UIMA indexes allow retrieving items from the CAS, and are supposed to trade off
space (for indexes) for time (speed of finding items in the CAS, speed of
iterating). 

Profiling showed a lot of time being spent in the iterators "heapify up and
down" methods - these are used when iterating over a type which has subtypes, to
select the "next" item in the sorted order which may be of a different type than
the current item.

I was able to speed the annotator up by about 10x (because of the n-squared
algorithm - they iterate over all instances of T, and then, for each instance,
they iterated over the "subannotations" bounded by that instance, looking for a
relationship).  The speedup was done by first extracting the instances (in
sorted order) into a plain Java array of Java-cover-type instances (they're
using the JCas, so these were JCas classes) and then writing an iterator over
that array; this iterator of course no longer had to do the heapify up and down
operations.

This got me thinking that it would not be too hard to this kind of thing
automatically, in core UIMA (extract into a flattened 1-level array) an index
for all instances of a type T (and its subtypes).  The main issue is to figure
out the right time to do this, because an update to the index for T or any of
its subtypes Tsub makes it necessary to re-compute the flattened array.  Given
that I've seen lots of cases of UIMA flows where some annotators will create and
index a type (and its subtypes), and once that's been done, the indexes are not
subsequently updated for these types, but downstream annotators iterate over
them, it seems that a lazy creation for this kind of flattened index would work
well in many cases.

I'm experimenting with this, and will probably add something like this to UIMA
in a way that should be backwards compatible, except for having iterators over
sorted indexes sometimes **no longer** be "fast fail"; this is already allowed
by the specification.  The iterator would check to see if a flattened version
existed, and if so, verify it was valid at the start, but would not be
guaranteed to notice if the index was updated (things added/ removed/ reordered)
while the iteration was in progress.

I'm planning to trigger the creation of this flattened index when the number of
heapify up and down calls > index size (with the counters reset if the indexes
were updated); the creation will be done in an executor on a separate thread. 

At a high level, this would be a bit like JIT for this part of UIMA - improving
"indexes" operation.

-Marshall

Re: Some experimental work speeding up UIMA iterators over Sorted indexes (like the annotation index)

Posted by Marshall Schor <ms...@schor.com>.

I haven't finished the work yet, but soon :-).

-Marshall

On 3/20/2015 11:20 AM, Peter Klügl wrote:
> Very interesting.
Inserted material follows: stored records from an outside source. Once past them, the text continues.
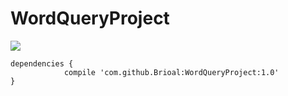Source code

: # WordQueryProject
[![](https://www.jitpack.io/v/Brioal/WordQueryProject.svg)](https://www.jitpack.io/#Brioal/WordQueryProject)
```
dependencies {
	        compile 'com.github.Brioal:WordQueryProject:1.0'
}
```

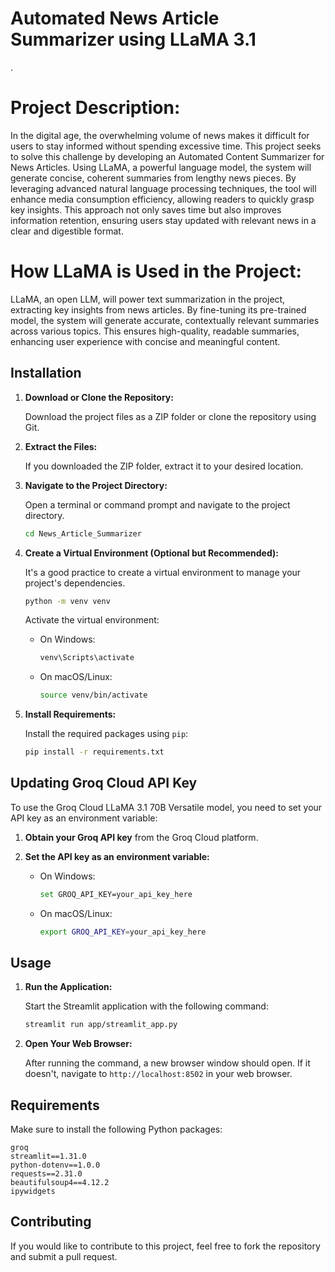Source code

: # Automated News Article Summarizer using LLaMA 3.1
.
# Project Description: 
   In the digital age, the overwhelming volume of news makes it difficult for users to stay informed without spending excessive time. This project seeks to solve this challenge by developing an Automated Content Summarizer for News Articles. Using LLaMA, a powerful language model, the system will generate concise, coherent summaries from lengthy news pieces. By leveraging advanced natural language processing techniques, the tool will enhance media consumption efficiency, allowing readers to quickly grasp key insights. This approach not only saves time but also improves information retention, ensuring users stay updated with relevant news in a clear and digestible format.

# How LLaMA is Used in the Project: 
   LLaMA, an open LLM, will power text summarization in the project, extracting key insights from news articles. By fine-tuning its pre-trained model, the system will generate accurate, contextually relevant summaries across various topics. This ensures high-quality, readable summaries, enhancing user experience with concise and meaningful content.

## Installation

1. **Download or Clone the Repository:**

   Download the project files as a ZIP folder or clone the repository using Git.

2. **Extract the Files:**

   If you downloaded the ZIP folder, extract it to your desired location.

3. **Navigate to the Project Directory:**

   Open a terminal or command prompt and navigate to the project directory.

   ```bash
   cd News_Article_Summarizer
   ```

4. **Create a Virtual Environment (Optional but Recommended):**

   It's a good practice to create a virtual environment to manage your project's dependencies.

   ```bash
   python -m venv venv
   ```

   Activate the virtual environment:

   - On Windows:
     ```bash
     venv\Scripts\activate
     ```

   - On macOS/Linux:
     ```bash
     source venv/bin/activate
     ```

5. **Install Requirements:**

   Install the required packages using `pip`:

   ```bash
   pip install -r requirements.txt
   ```

## Updating Groq Cloud API Key

To use the Groq Cloud LLaMA 3.1 70B Versatile model, you need to set your API key as an environment variable:

1. **Obtain your Groq API key** from the Groq Cloud platform.

2. **Set the API key as an environment variable:**

   - On Windows:
     ```bash
     set GROQ_API_KEY=your_api_key_here
     ```

   - On macOS/Linux:
     ```bash
     export GROQ_API_KEY=your_api_key_here
     ```

## Usage

1. **Run the Application:**

   Start the Streamlit application with the following command:

   ```bash
   streamlit run app/streamlit_app.py
   ```

2. **Open Your Web Browser:**

   After running the command, a new browser window should open. If it doesn't, navigate to `http://localhost:8502` in your web browser.



## Requirements

Make sure to install the following Python packages:

```plaintext
groq
streamlit==1.31.0
python-dotenv==1.0.0
requests==2.31.0
beautifulsoup4==4.12.2
ipywidgets

```

## Contributing

If you would like to contribute to this project, feel free to fork the repository and submit a pull request.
From the ruta perspective, one can see ruta rules as some
> kind of cascaded FSTs / atomic AEs, which iterate over specific annotations
> that have been created previously but are hardly updated/added in later
> phases. I am already very curious how your changes influence the speed of the
> ruta rule execution.
>
> Best,
>
> Peter
>
> Am 20.03.2015 um 14:50 schrieb Marshall Schor:
>> I recently helped a UIMA user speed up a particular component that had n-squared
>> CAS instance retrieval operations on Annotation subtype T (and its subtypes
>> Tsub) where there were lots of subtypes.
>>
>> UIMA indexes allow retrieving items from the CAS, and are supposed to trade off
>> space (for indexes) for time (speed of finding items in the CAS, speed of
>> iterating).
>>
>> Profiling showed a lot of time being spent in the iterators "heapify up and
>> down" methods - these are used when iterating over a type which has subtypes, to
>> select the "next" item in the sorted order which may be of a different type than
>> the current item.
>>
>> I was able to speed the annotator up by about 10x (because of the n-squared
>> algorithm - they iterate over all instances of T, and then, for each instance,
>> they iterated over the "subannotations" bounded by that instance, looking for a
>> relationship).  The speedup was done by first extracting the instances (in
>> sorted order) into a plain Java array of Java-cover-type instances (they're
>> using the JCas, so these were JCas classes) and then writing an iterator over
>> that array; this iterator of course no longer had to do the heapify up and down
>> operations.
>>
>> This got me thinking that it would not be too hard to this kind of thing
>> automatically, in core UIMA (extract into a flattened 1-level array) an index
>> for all instances of a type T (and its subtypes).  The main issue is to figure
>> out the right time to do this, because an update to the index for T or any of
>> its subtypes Tsub makes it necessary to re-compute the flattened array.  Given
>> that I've seen lots of cases of UIMA flows where some annotators will create and
>> index a type (and its subtypes), and once that's been done, the indexes are not
>> subsequently updated for these types, but downstream annotators iterate over
>> them, it seems that a lazy creation for this kind of flattened index would work
>> well in many cases.
>>
>> I'm experimenting with this, and will probably add something like this to UIMA
>> in a way that should be backwards compatible, except for having iterators over
>> sorted indexes sometimes **no longer** be "fast fail"; this is already allowed
>> by the specification.  The iterator would check to see if a flattened version
>> existed, and if so, verify it was valid at the start, but would not be
>> guaranteed to notice if the index was updated (things added/ removed/ reordered)
>> while the iteration was in progress.
>>
>> I'm planning to trigger the creation of this flattened index when the number of
>> heapify up and down calls > index size (with the counters reset if the indexes
>> were updated); the creation will be done in an executor on a separate thread.
>>
>> At a high level, this would be a bit like JIT for this part of UIMA - improving
>> "indexes" operation.
>>
>> -Marshall
>>   
>
>
>

Re: Some experimental work speeding up UIMA iterators over Sorted indexes (like the annotation index)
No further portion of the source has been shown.